Shakespeare's sonnet 116



Shakespeare's sonnet 116

Let me not to the marriage of true minds
Admit impediments. Love is not love
Which alters when it alteration finds,
Or bends with the remover to remove:
O no! it is an ever-fixéd mark
That looks on tempests and is never shaken;
It is the star to every wandering bark,
Whose Worth's unknown, although his height be taken.
Love's not Time's fool, though rosy lips and cheeks
Within his bending sickle's compass come;
Love alters not with his brief hours and weeks,
But bears it out even to the edge of doom:
If this be error and upon me proved,
I never writ, nor no man ever loved.

Overview
Sonnet 116 is one of the most famous, but some scholars have argued the theme has been misunderstood. Hilton Landry believes the appreciation of 116 as a celebration of true love is mistaken [4], in part because its context in the sequence of adjacent sonnets is not properly considered.

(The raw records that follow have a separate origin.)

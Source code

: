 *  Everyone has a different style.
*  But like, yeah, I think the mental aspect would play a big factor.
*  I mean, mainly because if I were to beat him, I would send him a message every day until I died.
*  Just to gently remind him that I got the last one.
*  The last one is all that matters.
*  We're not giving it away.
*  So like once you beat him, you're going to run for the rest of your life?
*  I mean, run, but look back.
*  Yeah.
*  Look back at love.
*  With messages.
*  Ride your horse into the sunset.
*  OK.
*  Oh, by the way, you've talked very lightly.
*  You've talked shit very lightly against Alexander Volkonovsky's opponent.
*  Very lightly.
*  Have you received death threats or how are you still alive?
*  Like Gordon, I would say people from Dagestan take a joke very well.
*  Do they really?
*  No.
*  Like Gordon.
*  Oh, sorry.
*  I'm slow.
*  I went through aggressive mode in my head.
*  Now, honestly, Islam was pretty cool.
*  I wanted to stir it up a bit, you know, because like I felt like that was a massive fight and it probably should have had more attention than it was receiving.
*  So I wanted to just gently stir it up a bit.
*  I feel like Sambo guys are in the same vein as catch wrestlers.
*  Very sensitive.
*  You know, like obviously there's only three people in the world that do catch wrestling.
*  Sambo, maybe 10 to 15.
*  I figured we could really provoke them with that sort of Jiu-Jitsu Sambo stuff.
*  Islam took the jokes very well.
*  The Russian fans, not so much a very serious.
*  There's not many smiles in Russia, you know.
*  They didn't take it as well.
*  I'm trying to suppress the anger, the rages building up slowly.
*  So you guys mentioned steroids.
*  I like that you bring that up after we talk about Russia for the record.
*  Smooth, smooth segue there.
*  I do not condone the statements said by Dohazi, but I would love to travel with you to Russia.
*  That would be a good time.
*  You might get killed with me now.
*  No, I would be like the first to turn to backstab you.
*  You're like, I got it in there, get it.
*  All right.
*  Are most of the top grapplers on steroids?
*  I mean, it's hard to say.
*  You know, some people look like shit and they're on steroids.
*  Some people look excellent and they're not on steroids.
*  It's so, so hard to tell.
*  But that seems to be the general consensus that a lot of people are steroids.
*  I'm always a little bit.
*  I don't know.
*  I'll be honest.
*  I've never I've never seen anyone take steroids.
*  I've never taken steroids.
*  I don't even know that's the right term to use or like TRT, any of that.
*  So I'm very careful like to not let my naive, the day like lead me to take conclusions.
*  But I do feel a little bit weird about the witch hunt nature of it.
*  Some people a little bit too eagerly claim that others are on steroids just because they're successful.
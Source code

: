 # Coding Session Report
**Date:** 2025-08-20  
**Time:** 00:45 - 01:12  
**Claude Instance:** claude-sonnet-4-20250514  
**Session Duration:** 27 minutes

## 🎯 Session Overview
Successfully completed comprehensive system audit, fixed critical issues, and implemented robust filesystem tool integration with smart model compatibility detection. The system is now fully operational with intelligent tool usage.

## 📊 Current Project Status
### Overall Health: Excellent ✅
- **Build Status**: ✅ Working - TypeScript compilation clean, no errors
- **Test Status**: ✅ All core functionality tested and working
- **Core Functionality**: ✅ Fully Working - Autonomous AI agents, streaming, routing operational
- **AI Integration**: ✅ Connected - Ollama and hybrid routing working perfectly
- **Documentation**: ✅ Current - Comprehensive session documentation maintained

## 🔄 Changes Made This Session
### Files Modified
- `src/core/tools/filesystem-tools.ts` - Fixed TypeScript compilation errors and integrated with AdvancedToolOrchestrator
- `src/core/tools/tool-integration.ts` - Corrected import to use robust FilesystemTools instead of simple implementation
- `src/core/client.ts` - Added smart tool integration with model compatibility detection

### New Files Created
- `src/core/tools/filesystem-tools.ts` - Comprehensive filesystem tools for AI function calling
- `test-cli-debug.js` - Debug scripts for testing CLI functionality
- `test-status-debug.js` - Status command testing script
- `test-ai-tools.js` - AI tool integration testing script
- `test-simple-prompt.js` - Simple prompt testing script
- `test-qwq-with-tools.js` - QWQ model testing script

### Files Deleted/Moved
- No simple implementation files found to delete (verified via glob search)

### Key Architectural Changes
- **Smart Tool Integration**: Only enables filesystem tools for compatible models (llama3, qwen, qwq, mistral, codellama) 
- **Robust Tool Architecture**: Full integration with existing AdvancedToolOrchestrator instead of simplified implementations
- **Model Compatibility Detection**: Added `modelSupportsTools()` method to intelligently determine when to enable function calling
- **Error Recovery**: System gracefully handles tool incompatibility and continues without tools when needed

Landry acknowledges the sonnet “has the grandeur of generality or a “universal significance,” but cautions that “however timeless and universal its implications may be, we must never forget that Sonnet 116 has a restricted or particular range of meaning simply because it does not stand alone.” [5] Carol Thomas Neely writes that, “Sonnet 116 is part of a sequence which is separate from all the other sonnets of Shakespeare because of their sense of detachment. They aren’t about the action of love and the object of that love is removed in this sequence which consists of Sonnets 94, 116, and 129” [6] This group of three sonnets doesn’t fit the mold of the rest of Shakespeare’s sonnets, therefore. They defy the typical concept and give a different perspective of what love is and how it is portrayed or experienced. “Though 116 resolves no issues, the poet in this part of the sequence acknowledges and accepts the fallibility of his love more fully than he could acknowledge that of the young man’s earlier” [7] Other critics of Sonnet 116 [8] have argued that one cannot rely on the context of the sonnet to understand its tone. They argue “there is no indisputably authoritative sequence to them, we cannot make use of context as positive evidence for one kind of tone or another.” [9] Shakespeare doesn’t attempt to come to any significant conclusion within this particular sonnet because no resolution is needed.